Andreas Vesalius (1514–1564)
Vesalius was a Flemish-born anatomist whose dissections of the human body helped to rectify the misconceptions made in Ancient Times, particularly by Galen, who (for religious reasons) had been able only to study animals such as dogs and monkeys. He wrote many books on anatomy from his observations; his best-known work was De Humani Corporis Fabrica, published in 1543, which contained detailed drawings of the human body posed as if alive. This book contained many different anatomic sketches that he made upon examining and dissecting cadavers. These sketches were a combination of Italian and Gothic art. Vesalius identified the anatomical errors in Galen’s findings and challenged the academic world. He changed how human anatomy was viewed and researched and is considered a legacy in the medical world. Nicolaus Copernicus published his book on planetary motion in 1543, one month before Vesalius published his work on anatomy. The work by Copernicus overturned the medieval belief that the earth lay at the center of the universe, and the work by Vesalius overturned the old authorities about the structure of the human body. In 1543, these two separate books fostered a change in understanding of the place of mankind within the macrocosmic structure of the universe and the microcosmic structure of the human body.

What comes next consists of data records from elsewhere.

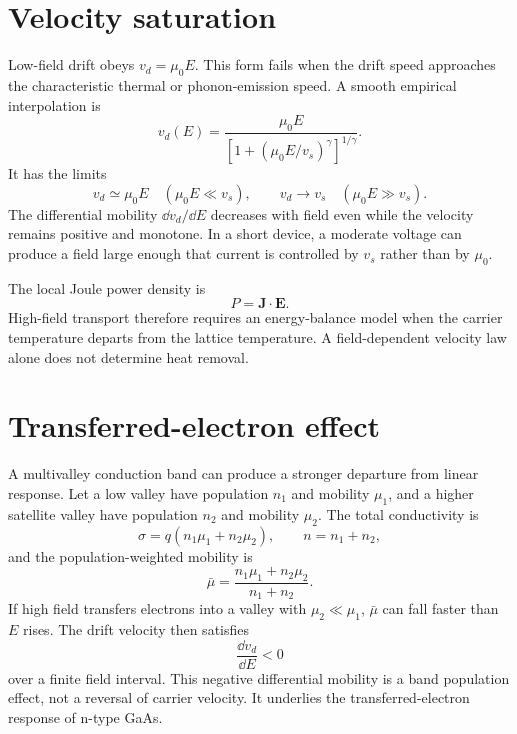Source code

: \section{Velocity saturation}

Low-field drift obeys $v_d=\mu_0E$.  This form fails when the drift speed
approaches the characteristic thermal or phonon-emission speed.  A smooth
empirical interpolation is
\begin{equation}
  \boxed{
  v_d(E)=
  \frac{\mu_0E}
  {\left[1+(\mu_0E/v_s)^\gamma\right]^{1/\gamma}}.
  }
  \label{eq:velocity-saturation-model}
\end{equation}
It has the limits
\begin{equation}
  v_d\simeq\mu_0E\quad(\mu_0E\ll v_s),
  \qquad
  v_d\longrightarrow v_s\quad(\mu_0E\gg v_s).
  \label{eq:velocity-saturation-limits}
\end{equation}
The differential mobility $\dd v_d/\dd E$ decreases with field even while the
velocity remains positive and monotone.  In a short device, a moderate voltage
can produce a field large enough that current is controlled by $v_s$ rather
than by $\mu_0$.

The local Joule power density is
\begin{equation}
  P=\bm J\cdot\bm E.
  \label{eq:high-field-joule-power}
\end{equation}
High-field transport therefore requires an energy-balance model when the
carrier temperature departs from the lattice temperature.  A field-dependent
velocity law alone does not determine heat removal.

\section{Transferred-electron effect}

A multivalley conduction band can produce a stronger departure from linear
response.  Let a low valley have population $n_1$ and mobility $\mu_1$, and a
higher satellite valley have population $n_2$ and mobility $\mu_2$.  The total
conductivity is
\begin{equation}
  \sigma=q(n_1\mu_1+n_2\mu_2),
  \qquad n=n_1+n_2,
  \label{eq:two-valley-conductivity}
\end{equation}
and the population-weighted mobility is
\begin{equation}
  \bar\mu
  =\frac{n_1\mu_1+n_2\mu_2}{n_1+n_2}.
  \label{eq:two-valley-mobility}
\end{equation}
If high field transfers electrons into a valley with $\mu_2\ll\mu_1$,
$\bar\mu$ can fall faster than $E$ rises.  The drift velocity then satisfies
\begin{equation}
  \frac{\dd v_d}{\dd E}<0
  \label{eq:negative-differential-mobility}
\end{equation}
over a finite field interval.  This negative differential mobility is a band
population effect, not a reversal of carrier velocity.  It underlies the
transferred-electron response of n-type GaAs.

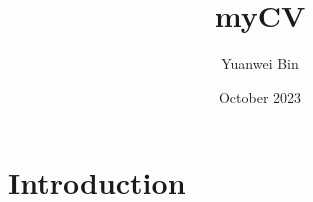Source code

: \documentclass{article}
\title{myCV}
\author{Yuanwei Bin}
\date{October 2023}
\begin{document}
\maketitle

\section{Introduction}
\end{document}
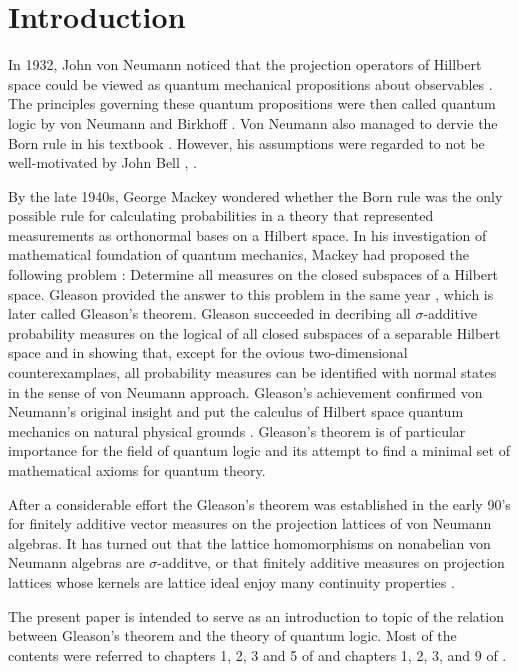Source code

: \documentclass[a4paper,11pt]{report}
\theoremstyle{definition}
\theoremstyle{plain}
\theoremstyle{remark}
\begin{document}
\chapter*{Introduction}

In 1932, John von Neumann noticed that the projection operators of Hillbert space could be viewed as quantum mechanical propositions about observables \cite{Neumann2018}. The principles governing these quantum propositions were then called quantum logic by von Neumann and Birkhoff \cite{MR1503312}. Von Neumann also managed to dervie the Born rule in his textbook \cite{Neumann2018}. However, his assumptions were regarded to not be well-motivated by John Bell \cite{MR208927}, \cite{MR2726358}.

By the late 1940s, George Mackey wondered whether the Born rule was the only possible rule for calculating probabilities in a theory that represented measurements as orthonormal bases on a Hilbert space. In his investigation of mathematical foundation of quantum mechanics, Mackey had proposed the following problem \cite[p.50-51]{MR96112}\cite[p.129]{MR1256736}: Determine all measures on the closed subspaces of a Hilbert space. Gleason provided the answer to this problem in the same year \cite{MR96113}, which is later called Gleason's theorem. Gleason succeeded in decribing all \(\sigma\)-additive probability measures on the logical of all closed subspaces of a separable Hilbert space and in showing that, except for the ovious two-dimensional counterexamplaes, all probability measures can be identified with normal states in the sense of von Neumann approach. Gleason's achievement confirmed von Neumann's original insight and put the calculus of Hilbert space quantum mechanics on natural physical grounds \cite[p.87-88]{MR2015280}. Gleason's theorem is of particular importance for the field of quantum logic and its attempt to find a minimal set of mathematical axioms for quantum theory.

After a considerable effort the Gleason's theorem was established in the early 90's for finitely additive vector measures on the projection lattices of von Neumann algebras. It has turned out that the lattice homomorphisms on nonabelian von Neumann algebras are \(\sigma\)-additve, or that finitely additive measures on projection lattices whose kernels are lattice ideal enjoy many continuity properties \cite[p.3-4]{MR2015280}.

The present paper is intended to serve as an introduction to topic of the relation between Gleason's theorem and the theory of quantum logic. Most of the contents were referred to chapters 1, 2, 3 and 5 of \cite{MR1256736} and chapters 1, 2, 3, and 9 of \cite{MR2015280}.






\end{document}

William Harvey (1578–1657)
William Harvey was an English medical doctor-physicist, known for his contributions in heart and blood movement. William Harvey fully believed all medical knowledge should be universal, and he made this his works goal. Accomplished historians credit him for his boldness in his experimental work and his everlasting eagerness to implement modern practice. Although not the first to propose pulmonary circulation (Ibn al-Nafis, Michael Servetus and Realdo Colombo preceded him), he is credited as the first person in the Western world to give quantitative arguments for the circulation of blood around the body. William Harvey’s extensive work on the body’s circulation can be found in the written work titles, “The Motu Cordis”.This work opens up with clear definitions of anatomy as well as types of anatomy which clearly outlined a universal meaning of these words for various Renaissance physicians. Anatomy, as defined by William Harvey is, “the faculty that by ocular inspection and dissection [grasps] the uses and actions of the parts.” In other words, to be able to identify the actions or roles each part of the body plays in the overall function of the body by dissection, followed by visual identification. These were the foundation for the further research on the heart and blood vessels.

Hieronymus Fabricius (1537-1619)
Hieronymus Fabricius is an anatomist and surgeon that prepared a human and animal anatomy atlas and these illustrations were used in his work, Tabulae Pictae. This work includes illustrations from many different artists and Fabricius is credited for providing a turning point in anatomical illustration. Fabricius’ illustrations were of natural size and natural colors. After Fabricius’ death, Tabulae Pictae disappeared and wasn’t again discovered until 1909. Fabricus focused on the human brain and the fissures that are inside of the brain. In Tabulae Pictae, he described the cerebral fissure that separates the temporal lobe from the frontal lobe. He also studied veins and was the first to discover the valves inside of veins.